За порогом чадили головешки поломанных деревьев. Плотный дым стелился по поверхности, пошевеливая своим обширным телом, когда его трогал ветер.
— Вот тебе, бабушка и хлорциан.
Самопал поднялся из дыма, как новое здание из развалин — спокойный, уверенный в своих силах и даже похорошевший.
— Принимай планету, Савва! Со всем содержимым, по описи.
Держа карабины наперевес, мы вышли наружу. Вокруг лежали обломки деревьев, на первый взгляд ничем не отличавшимися от земных.
— Записывай! Лес поваленный — один!
— Трассер искореженный — также один. — Откликнулся я.
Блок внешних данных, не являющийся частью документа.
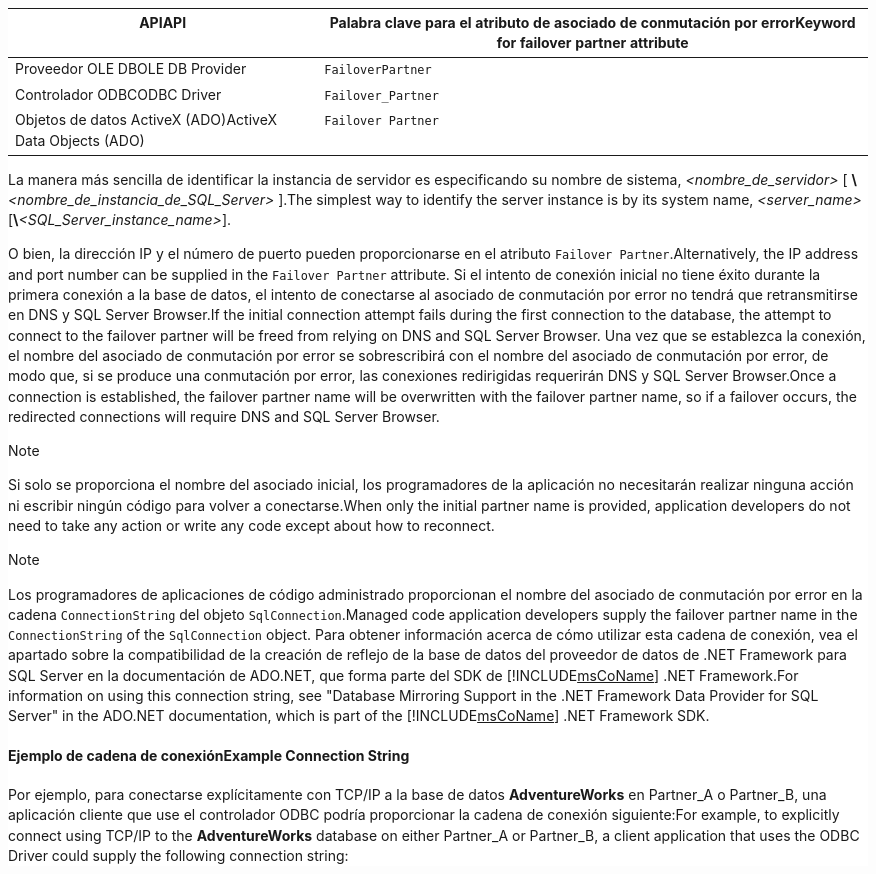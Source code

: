 |<span data-ttu-id="6bf99-183">API</span><span class="sxs-lookup"><span data-stu-id="6bf99-183">API</span></span>|<span data-ttu-id="6bf99-184">Palabra clave para el atributo de asociado de conmutación por error</span><span class="sxs-lookup"><span data-stu-id="6bf99-184">Keyword for failover partner attribute</span></span>|  
|---------|--------------------------------------------|  
|<span data-ttu-id="6bf99-185">Proveedor OLE DB</span><span class="sxs-lookup"><span data-stu-id="6bf99-185">OLE DB Provider</span></span>|`FailoverPartner`|  
|<span data-ttu-id="6bf99-186">Controlador ODBC</span><span class="sxs-lookup"><span data-stu-id="6bf99-186">ODBC Driver</span></span>|`Failover_Partner`|  
|<span data-ttu-id="6bf99-187">Objetos de datos ActiveX (ADO)</span><span class="sxs-lookup"><span data-stu-id="6bf99-187">ActiveX Data Objects (ADO)</span></span>|`Failover Partner`|  
  
 <span data-ttu-id="6bf99-188">La manera más sencilla de identificar la instancia de servidor es especificando su nombre de sistema, *<nombre_de_servidor>* [ **\\** _<nombre_de_instancia_de_SQL_Server>_ ].</span><span class="sxs-lookup"><span data-stu-id="6bf99-188">The simplest way to identify the server instance is by its system name, *<server_name>*[**\\**_<SQL_Server_instance_name>_].</span></span>  
  
 <span data-ttu-id="6bf99-189">O bien, la dirección IP y el número de puerto pueden proporcionarse en el atributo `Failover Partner`.</span><span class="sxs-lookup"><span data-stu-id="6bf99-189">Alternatively, the IP address and port number can be supplied in the `Failover Partner` attribute.</span></span> <span data-ttu-id="6bf99-190">Si el intento de conexión inicial no tiene éxito durante la primera conexión a la base de datos, el intento de conectarse al asociado de conmutación por error no tendrá que retransmitirse en DNS y SQL Server Browser.</span><span class="sxs-lookup"><span data-stu-id="6bf99-190">If the initial connection attempt fails during the first connection to the database, the attempt to connect to the failover partner will be freed from relying on DNS and SQL Server Browser.</span></span> <span data-ttu-id="6bf99-191">Una vez que se establezca la conexión, el nombre del asociado de conmutación por error se sobrescribirá con el nombre del asociado de conmutación por error, de modo que, si se produce una conmutación por error, las conexiones redirigidas requerirán DNS y SQL Server Browser.</span><span class="sxs-lookup"><span data-stu-id="6bf99-191">Once a connection is established, the failover partner name will be overwritten with the failover partner name, so if a failover occurs, the redirected connections will require DNS and SQL Server Browser.</span></span>  
  
> [!NOTE]  
>  <span data-ttu-id="6bf99-192">Si solo se proporciona el nombre del asociado inicial, los programadores de la aplicación no necesitarán realizar ninguna acción ni escribir ningún código para volver a conectarse.</span><span class="sxs-lookup"><span data-stu-id="6bf99-192">When only the initial partner name is provided, application developers do not need to take any action or write any code except about how to reconnect.</span></span>  
  
> [!NOTE]  
>  <span data-ttu-id="6bf99-193">Los programadores de aplicaciones de código administrado proporcionan el nombre del asociado de conmutación por error en la cadena `ConnectionString` del objeto `SqlConnection`.</span><span class="sxs-lookup"><span data-stu-id="6bf99-193">Managed code application developers supply the failover partner name in the `ConnectionString` of the `SqlConnection` object.</span></span> <span data-ttu-id="6bf99-194">Para obtener información acerca de cómo utilizar esta cadena de conexión, vea el apartado sobre la compatibilidad de la creación de reflejo de la base de datos del proveedor de datos de .NET Framework para SQL Server en la documentación de ADO.NET, que forma parte del SDK de [!INCLUDE[msCoName](../../includes/msconame-md.md)] .NET Framework.</span><span class="sxs-lookup"><span data-stu-id="6bf99-194">For information on using this connection string, see "Database Mirroring Support in the .NET Framework Data Provider for SQL Server" in the ADO.NET documentation, which is part of the [!INCLUDE[msCoName](../../includes/msconame-md.md)] .NET Framework SDK.</span></span>  
  
#### <a name="example-connection-string"></a><span data-ttu-id="6bf99-195">Ejemplo de cadena de conexión</span><span class="sxs-lookup"><span data-stu-id="6bf99-195">Example Connection String</span></span>  
 <span data-ttu-id="6bf99-196">Por ejemplo, para conectarse explícitamente con TCP/IP a la base de datos **AdventureWorks** en Partner_A o Partner_B, una aplicación cliente que use el controlador ODBC podría proporcionar la cadena de conexión siguiente:</span><span class="sxs-lookup"><span data-stu-id="6bf99-196">For example, to explicitly connect using TCP/IP to the **AdventureWorks** database on either Partner_A or Partner_B, a client application that uses the ODBC Driver could supply the following connection string:</span></span>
— Космические гости в лице двух человек — одна пара! — продолжил мой друг.
— Космические гости идут отдельным списком. Как приглашенные на банкет, — возразил я.
Говорить-то мы говорим, точнее, треплемся, от нервного напряжения избавляясь, а природа кругом этому сильно способствует.
Виды вокруг — слов нет! Не природа даже, а отдохновение глаз.
— Тут нам самое место, — говорит. — Тут лагерь и раскинем. Речку нарекаю Дуболомкой…
Огляделся я. А что? Хорошее место! Вот лес, вон развалины наши, а вон там речка бежит… А вверх и вниз по течению деревья стеной. Под ногами у нас песчаный берег языком в воду уходит, а вода в Дуболомке до того прозрачная, что мы с Мефодием с первого-то взгляда и не разобрали где она начинается — так незаметно берег входил в неё.
Вытащили мы из трассера аварийный запас, и начали лагерь ставить шагах в двухстах от берега. Пока я с палаткой возился да охранную систему налаживал, Мефодий охотничий сезон открыл — удочки забросил да в воздух пальнул пару раз.